# [EXERCISE]
Reproduce the entries exactly, but keep the pictures out of the copy.

# [PROVIDED RECORDS]
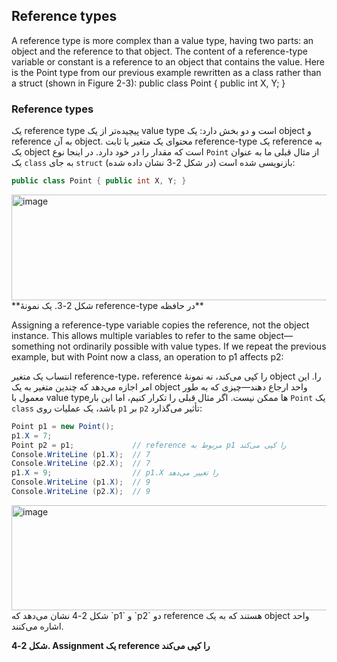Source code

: ## Reference types
 A reference type is more complex than a value type, having two parts: an object and
 the reference to that object. The content of a reference-type variable or constant is
 a reference to an object that contains the value. Here is the Point type from our
 previous example rewritten as a class rather than a struct (shown in Figure 2-3):
 public class Point { public int X, Y; }

 ### Reference types

یک reference type پیچیده‌تر از یک value type است و دو بخش دارد: یک object و reference به آن object. محتوای یک متغیر یا ثابت reference-type یک reference به یک object است که مقدار را در خود دارد. در اینجا نوع `Point` از مثال قبلی ما به عنوان یک `class` به جای `struct` بازنویسی شده است (در شکل 2-3 نشان داده شده):
```csharp
public class Point { public int X, Y; }
```

<img width="712" height="169" alt="image" src="https://github.com/user-attachments/assets/786a9da9-d320-4ab2-9ecd-9734dcc8a981" />
**شکل 2-3. یک نمونهٔ reference-type در حافظه**

 Assigning a reference-type variable copies the reference, not the object instance.
 This allows multiple variables to refer to the same object—something not ordinarily
 possible with value types. If we repeat the previous example, but with Point now a
 class, an operation to p1 affects p2:

 انتساب یک متغیر reference-type، reference را کپی می‌کند، نه نمونهٔ object را. این امر اجازه می‌دهد که چندین متغیر به یک object واحد ارجاع دهند—چیزی که به طور معمول با value typeها ممکن نیست. اگر مثال قبلی را تکرار کنیم، اما این بار `Point` یک `class` باشد، یک عملیات روی `p1` بر `p2` تأثیر می‌گذارد:
```csharp
Point p1 = new Point();
p1.X = 7;
Point p2 = p1;             // reference مربوط به p1 را کپی می‌کند
Console.WriteLine (p1.X);  // 7
Console.WriteLine (p2.X);  // 7
p1.X = 9;                  // p1.X را تغییر می‌دهد
Console.WriteLine (p1.X);  // 9
Console.WriteLine (p2.X);  // 9
```

<img width="663" height="168" alt="image" src="https://github.com/user-attachments/assets/e13a74b9-54f5-4812-9d13-685e530a28bb" />
شکل 2-4 نشان می‌دهد که `p1` و `p2` دو reference هستند که به یک object واحد اشاره می‌کنند.

**شکل 2-4. Assignment یک reference را کپی می‌کند**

# [TASK RESULT]
Source code

: ## Reference types
 A reference type is more complex than a value type, having two parts: an object and
 the reference to that object. The content of a reference-type variable or constant is
 a reference to an object that contains the value. Here is the Point type from our
 previous example rewritten as a class rather than a struct (shown in Figure 2-3):
 public class Point { public int X, Y; }

 ### Reference types

یک reference type پیچیده‌تر از یک value type است و دو بخش دارد: یک object و reference به آن object. محتوای یک متغیر یا ثابت reference-type یک reference به یک object است که مقدار را در خود دارد. در اینجا نوع `Point` از مثال قبلی ما به عنوان یک `class` به جای `struct` بازنویسی شده است (در شکل 2-3 نشان داده شده):
```csharp
public class Point { public int X, Y; }
```

<img width="712" height="169" alt="image" src="https://github.com/user-attachments/assets/786a9da9-d320-4ab2-9ecd-9734dcc8a981" />
**شکل 2-3. یک نمونهٔ reference-type در حافظه**

 Assigning a reference-type variable copies the reference, not the object instance.
 This allows multiple variables to refer to the same object—something not ordinarily
 possible with value types. If we repeat the previous example, but with Point now a
 class, an operation to p1 affects p2:

 انتساب یک متغیر reference-type، reference را کپی می‌کند، نه نمونهٔ object را. این امر اجازه می‌دهد که چندین متغیر به یک object واحد ارجاع دهند—چیزی که به طور معمول با value typeها ممکن نیست. اگر مثال قبلی را تکرار کنیم، اما این بار `Point` یک `class` باشد، یک عملیات روی `p1` بر `p2` تأثیر می‌گذارد:
```csharp
Point p1 = new Point();
p1.X = 7;
Point p2 = p1;             // reference مربوط به p1 را کپی می‌کند
Console.WriteLine (p1.X);  // 7
Console.WriteLine (p2.X);  // 7
p1.X = 9;                  // p1.X را تغییر می‌دهد
Console.WriteLine (p1.X);  // 9
Console.WriteLine (p2.X);  // 9
```

<img width="663" height="168" alt="image" src="https://github.com/user-attachments/assets/e13a74b9-54f5-4812-9d13-685e530a28bb" />
شکل 2-4 نشان می‌دهد که `p1` و `p2` دو reference هستند که به یک object واحد اشاره می‌کنند.

**شکل 2-4. Assignment یک reference را کپی می‌کند**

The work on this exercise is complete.